[Opening Material shown section]
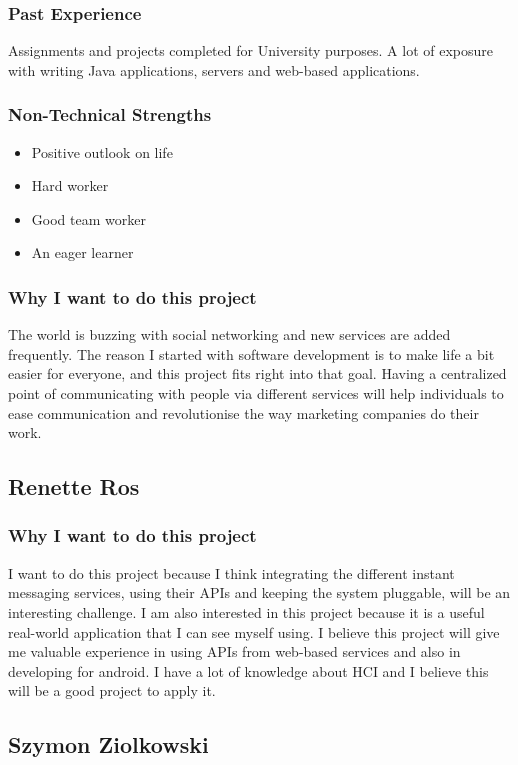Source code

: \subsubsection{Past Experience}
Assignments and projects completed for University purposes. A lot of exposure with writing Java applications, servers and web-based applications.
\subsubsection{Non-Technical Strengths}
\begin{itemize}
	\item{Positive outlook on life}
	\item{Hard worker}
	\item{Good team worker}
	\item{An eager learner}
\end{itemize}
\subsubsection{Why I want to do this project}
The world is buzzing with social networking and new services are added frequently. The reason I started with software development is to make life a bit easier for everyone, and this project fits right into that goal. Having a centralized point of communicating with people via different services will help individuals to ease communication and revolutionise the way marketing companies do their work.

\pagebreak
\subsection{Renette Ros}

\subsubsection{Why I want to do this project} 
I want to do this project because I think integrating the different instant messaging services, using their APIs and keeping the system pluggable, will be an interesting challenge.  I am also interested in this project because it is a useful real-world application that I can see myself using. I believe this project will give me valuable experience in using APIs from web-based services and also in developing for android. I have a lot of knowledge about HCI and I believe this will be a good project to apply it.
 
\pagebreak
\subsection{Szymon Ziolkowski}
[Closing Material shown section]
-- How to complete this task --
Go through the entries above, and wherever a line holds the word "their", copy that line.

-- Exercise result --
The world is buzzing with social networking and new services are added frequently. The reason I started with software development is to make life a bit easier for everyone, and this project fits right into that goal. Having a centralized point of communicating with people via different services will help individuals to ease communication and revolutionise the way marketing companies do their work.
I want to do this project because I think integrating the different instant messaging services, using their APIs and keeping the system pluggable, will be an interesting challenge.  I am also interested in this project because it is a useful real-world application that I can see myself using. I believe this project will give me valuable experience in using APIs from web-based services and also in developing for android. I have a lot of knowledge about HCI and I believe this will be a good project to apply it.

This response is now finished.